Both Atresmedia and Telecinco (a general-interest channel which is part of the Italian Mediaset group) look to “the universality” of their themes. “That’s why these series are a success in countries with radically different societies and cultures,” says the Deputy Director of Content at Atresmedia. “Love, emotion, the heart… that will always move us,” adds Patricia Marco, Broadcast Director at Mediaset España, where Love is in the air has accumulated 1.6 million viewers in its two airings last week and is on an “upward trend”.
It is these increases and the reduced cost in the purchase of these productions that is leading TV channels to complement their national series with Turkish fictions. In fact, Mediaset will premiere the Turkish series My Home My Destiny (Doğduğun Ev Kaderindir) on Telecinco “shortly”, which will then remain on its online platform Mitele Plus. Atresmedia is already preparing the launch of the Spanish remake of Fatmagül, Alba, shot in East Southern Spain (Villajoyosa and Costa del Sol). The Turkish distributor Inter Medya has already sold productions such as Broken Wings (Kanatsiz Kuslar), Bitter Lands (Bir Zamanlar Çukurova) and The Ambassador’s Daughter (Sefirin Kizi), which will join Black Money Love (Kara Para Aşk), Endless Love (Kara Sevda) and Hayat, to Spain, according to its sales director, Beatriz Cea. “This generates a lot of interest in that culture. Many tourists want to meet the actors and visit the filming locations,” Cea says.
Erdogan’s foreign policy
And in the midst of this commercial success, the political tentacles of Recep Tayyip Erdogan’s government, which has turned the Turkish audiovisual industry into one of the key elements of its foreign policy, are also creeping through. “The success of Turkish soap operas allows Turkey to be a global player with a soft power based on three pillars: the projection of Turkish Airlines, one of the airlines that had grown the most up until the beginning of the pandemic; tourism promotion, especially towards Istanbul, a crown jewel; plus the exportation of these series,” says Sapag. Turkey’s audiovisual sector has already positioned itself as the second most important globally after the American sector. By 2023, according to official estimates, this industry could be worth between 500 billion and one trillion dollars to the state.

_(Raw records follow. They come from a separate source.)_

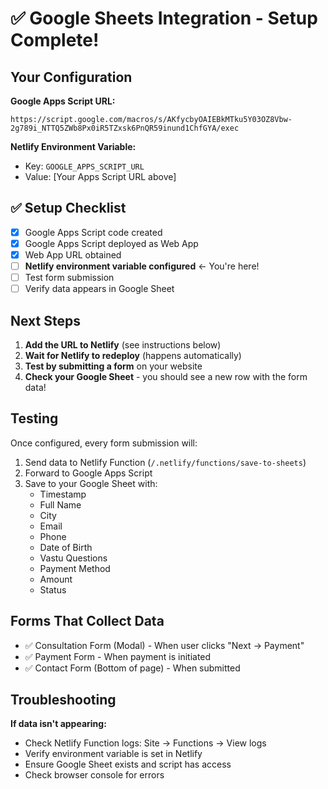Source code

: # ✅ Google Sheets Integration - Setup Complete!

## Your Configuration

**Google Apps Script URL:**
```
https://script.google.com/macros/s/AKfycbyOAIEBkMTku5Y03OZ8Vbw-2g789i_NTTQ5ZWb8Px0iR5TZxsk6PnQR59inund1ChfGYA/exec
```

**Netlify Environment Variable:**
- Key: `GOOGLE_APPS_SCRIPT_URL`
- Value: [Your Apps Script URL above]

## ✅ Setup Checklist

- [x] Google Apps Script code created
- [x] Google Apps Script deployed as Web App
- [x] Web App URL obtained
- [ ] **Netlify environment variable configured** ← You're here!
- [ ] Test form submission
- [ ] Verify data appears in Google Sheet

## Next Steps

1. **Add the URL to Netlify** (see instructions below)
2. **Wait for Netlify to redeploy** (happens automatically)
3. **Test by submitting a form** on your website
4. **Check your Google Sheet** - you should see a new row with the form data!

## Testing

Once configured, every form submission will:
1. Send data to Netlify Function (`/.netlify/functions/save-to-sheets`)
2. Forward to Google Apps Script
3. Save to your Google Sheet with:
   - Timestamp
   - Full Name
   - City
   - Email
   - Phone
   - Date of Birth
   - Vastu Questions
   - Payment Method
   - Amount
   - Status

## Forms That Collect Data

- ✅ Consultation Form (Modal) - When user clicks "Next → Payment"
- ✅ Payment Form - When payment is initiated
- ✅ Contact Form (Bottom of page) - When submitted

## Troubleshooting

**If data isn't appearing:**
- Check Netlify Function logs: Site → Functions → View logs
- Verify environment variable is set in Netlify
- Ensure Google Sheet exists and script has access
- Check browser console for errors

This situation does not exclude these productions from facing sanctions or having to go through the filter of Erdogan’s government and through the Radio and Television Supreme Council (RTÜK), an “absolutely political” body, according to Carolina Acosta-Alzuru. A few days ago, Love is in the air was fined for a bubble bath scene because it was considered “contrary to Turkish family values”. The Ambassador’s Daughter was fined for an opening scene that, in the RTÜK’s eyes, “incites oppression and violence against women,” and, in 2017, Sultan was also fined for “broadcasting scenes with elements likely to damage children’s trust in the family” with an atmosphere of “lust and drinking.”
The fines come for attitudes that are contrary to Turkish family values
“The so-called Arab Spring in countries like Egypt, Libya, Tunisia and Syria has played a key role here,” says Pablo Sapag, author of the book Periodismo de guerra (War Journalism) and an expert on the Arab world. “Most of these telenovelas were Egyptian, but since 2000 Syria has become a major producer in the Arab world. When it was about to start exporting, the uprisings in 2011 started and Turkey was left without a competitor. This allowed them to export to Latin America as a stepping stone to Europe, but also to become an economic and political power in the region with the ability to control it”.